__EXERCISE OBJECTIVE__
Your task is to copy the lines of the data below from the line holding "## Sample Programs" through the line holding "Below, you'll find", inclusive, exactly and with nothing added.

━━━━━ DATA IN THIS EXERCISE ━━━━━

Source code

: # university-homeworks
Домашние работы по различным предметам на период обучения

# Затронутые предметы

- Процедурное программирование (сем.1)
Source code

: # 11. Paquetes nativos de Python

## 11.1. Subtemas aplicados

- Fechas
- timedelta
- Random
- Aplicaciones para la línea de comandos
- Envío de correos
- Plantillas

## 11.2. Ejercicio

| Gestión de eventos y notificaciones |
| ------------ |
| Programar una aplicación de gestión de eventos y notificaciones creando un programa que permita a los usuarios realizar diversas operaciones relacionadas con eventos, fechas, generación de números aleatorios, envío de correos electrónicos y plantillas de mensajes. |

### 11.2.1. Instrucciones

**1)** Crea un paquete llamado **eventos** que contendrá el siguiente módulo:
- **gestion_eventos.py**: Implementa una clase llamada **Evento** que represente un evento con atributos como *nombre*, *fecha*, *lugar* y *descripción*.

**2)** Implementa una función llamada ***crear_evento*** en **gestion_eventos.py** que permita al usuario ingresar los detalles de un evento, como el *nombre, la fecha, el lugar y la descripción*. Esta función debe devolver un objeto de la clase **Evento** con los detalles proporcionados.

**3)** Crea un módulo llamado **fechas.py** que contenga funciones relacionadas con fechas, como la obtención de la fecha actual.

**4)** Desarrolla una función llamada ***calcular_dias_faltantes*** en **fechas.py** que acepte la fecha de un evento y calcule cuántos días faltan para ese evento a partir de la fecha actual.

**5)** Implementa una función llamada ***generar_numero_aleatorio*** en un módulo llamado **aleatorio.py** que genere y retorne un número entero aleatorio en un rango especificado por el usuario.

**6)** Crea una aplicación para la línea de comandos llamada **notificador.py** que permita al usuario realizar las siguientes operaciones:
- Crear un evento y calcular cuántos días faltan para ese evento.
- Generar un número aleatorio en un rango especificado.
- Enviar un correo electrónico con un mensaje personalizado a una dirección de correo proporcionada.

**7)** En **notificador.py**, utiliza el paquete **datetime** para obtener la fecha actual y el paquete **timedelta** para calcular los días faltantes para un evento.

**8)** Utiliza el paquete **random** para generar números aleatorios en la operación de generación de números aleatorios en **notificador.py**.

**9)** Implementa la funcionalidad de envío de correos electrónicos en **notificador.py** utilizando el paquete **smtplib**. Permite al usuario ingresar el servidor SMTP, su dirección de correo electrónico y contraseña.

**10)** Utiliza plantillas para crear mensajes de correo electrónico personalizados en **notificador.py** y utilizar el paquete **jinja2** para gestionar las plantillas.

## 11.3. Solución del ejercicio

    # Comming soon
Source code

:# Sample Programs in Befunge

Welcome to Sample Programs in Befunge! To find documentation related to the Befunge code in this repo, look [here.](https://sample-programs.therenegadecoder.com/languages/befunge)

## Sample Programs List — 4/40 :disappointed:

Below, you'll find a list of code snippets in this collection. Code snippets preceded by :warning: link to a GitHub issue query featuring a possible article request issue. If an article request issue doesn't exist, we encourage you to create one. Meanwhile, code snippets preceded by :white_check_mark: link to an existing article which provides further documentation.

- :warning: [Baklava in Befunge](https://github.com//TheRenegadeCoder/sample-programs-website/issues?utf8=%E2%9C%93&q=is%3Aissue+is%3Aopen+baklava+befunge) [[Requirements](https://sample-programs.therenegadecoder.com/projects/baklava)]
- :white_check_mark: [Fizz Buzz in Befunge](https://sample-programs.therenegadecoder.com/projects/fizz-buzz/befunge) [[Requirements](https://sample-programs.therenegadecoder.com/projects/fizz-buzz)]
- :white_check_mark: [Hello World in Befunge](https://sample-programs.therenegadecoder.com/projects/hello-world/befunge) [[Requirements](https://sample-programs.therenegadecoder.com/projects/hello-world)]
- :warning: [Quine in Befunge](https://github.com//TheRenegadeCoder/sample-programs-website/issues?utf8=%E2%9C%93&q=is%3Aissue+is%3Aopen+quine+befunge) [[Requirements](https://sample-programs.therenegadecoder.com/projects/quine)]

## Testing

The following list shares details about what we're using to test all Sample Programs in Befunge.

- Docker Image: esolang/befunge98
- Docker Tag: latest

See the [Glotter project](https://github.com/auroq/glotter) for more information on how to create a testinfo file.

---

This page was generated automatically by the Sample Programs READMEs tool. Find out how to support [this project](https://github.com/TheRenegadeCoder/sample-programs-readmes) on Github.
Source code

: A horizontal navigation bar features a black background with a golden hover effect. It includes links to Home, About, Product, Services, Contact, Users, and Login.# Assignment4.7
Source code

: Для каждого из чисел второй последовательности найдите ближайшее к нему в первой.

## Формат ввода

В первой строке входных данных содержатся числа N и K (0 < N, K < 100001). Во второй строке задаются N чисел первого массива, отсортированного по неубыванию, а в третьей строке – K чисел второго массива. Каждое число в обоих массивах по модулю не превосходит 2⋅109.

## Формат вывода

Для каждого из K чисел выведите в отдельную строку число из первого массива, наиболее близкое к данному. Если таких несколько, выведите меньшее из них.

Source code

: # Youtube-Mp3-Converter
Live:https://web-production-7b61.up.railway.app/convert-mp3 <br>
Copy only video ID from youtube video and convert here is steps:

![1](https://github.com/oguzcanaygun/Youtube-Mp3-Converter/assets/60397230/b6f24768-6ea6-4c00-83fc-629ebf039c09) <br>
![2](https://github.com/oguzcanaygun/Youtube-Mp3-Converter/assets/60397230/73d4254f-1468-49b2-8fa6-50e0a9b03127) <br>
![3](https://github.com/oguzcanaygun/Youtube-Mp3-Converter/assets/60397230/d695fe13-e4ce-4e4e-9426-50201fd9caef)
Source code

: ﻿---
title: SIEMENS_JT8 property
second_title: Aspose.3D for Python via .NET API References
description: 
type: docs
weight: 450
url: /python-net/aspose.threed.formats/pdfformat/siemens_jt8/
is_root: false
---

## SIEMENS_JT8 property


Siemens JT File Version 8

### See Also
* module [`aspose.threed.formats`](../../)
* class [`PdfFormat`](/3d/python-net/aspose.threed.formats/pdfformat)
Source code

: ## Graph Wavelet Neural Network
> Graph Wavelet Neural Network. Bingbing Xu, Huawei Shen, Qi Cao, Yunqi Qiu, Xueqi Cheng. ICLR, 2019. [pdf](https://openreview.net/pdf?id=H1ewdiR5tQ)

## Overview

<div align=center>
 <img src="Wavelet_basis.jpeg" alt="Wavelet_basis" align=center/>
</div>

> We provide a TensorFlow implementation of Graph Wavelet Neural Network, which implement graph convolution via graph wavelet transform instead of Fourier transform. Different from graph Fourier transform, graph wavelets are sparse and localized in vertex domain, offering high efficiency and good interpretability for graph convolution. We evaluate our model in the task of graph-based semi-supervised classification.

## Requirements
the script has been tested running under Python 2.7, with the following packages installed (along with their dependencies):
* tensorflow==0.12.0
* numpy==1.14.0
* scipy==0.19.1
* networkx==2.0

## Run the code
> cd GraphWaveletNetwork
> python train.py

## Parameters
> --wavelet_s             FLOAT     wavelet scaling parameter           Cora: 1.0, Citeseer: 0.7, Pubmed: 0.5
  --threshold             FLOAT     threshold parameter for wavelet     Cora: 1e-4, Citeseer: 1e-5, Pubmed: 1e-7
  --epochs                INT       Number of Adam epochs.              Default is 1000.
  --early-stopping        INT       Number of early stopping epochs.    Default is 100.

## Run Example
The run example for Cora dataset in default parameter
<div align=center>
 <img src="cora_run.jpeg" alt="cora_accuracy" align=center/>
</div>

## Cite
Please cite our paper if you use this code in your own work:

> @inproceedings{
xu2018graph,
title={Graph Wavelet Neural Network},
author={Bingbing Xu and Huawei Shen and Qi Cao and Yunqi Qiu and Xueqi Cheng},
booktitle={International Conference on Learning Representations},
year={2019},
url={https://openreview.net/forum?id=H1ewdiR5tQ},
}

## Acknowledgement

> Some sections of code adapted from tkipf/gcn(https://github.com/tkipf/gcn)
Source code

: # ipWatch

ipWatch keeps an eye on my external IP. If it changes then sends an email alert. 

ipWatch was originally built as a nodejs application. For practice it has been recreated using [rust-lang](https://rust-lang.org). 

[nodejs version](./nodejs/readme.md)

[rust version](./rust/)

━━━━━

__TASK SOLUTION__
## Sample Programs List — 4/40 :disappointed:

Below, you'll find a list of code snippets in this collection. Code snippets preceded by :warning: link to a GitHub issue query featuring a possible article request issue. If an article request issue doesn't exist, we encourage you to create one. Meanwhile, code snippets preceded by :white_check_mark: link to an existing article which provides further documentation.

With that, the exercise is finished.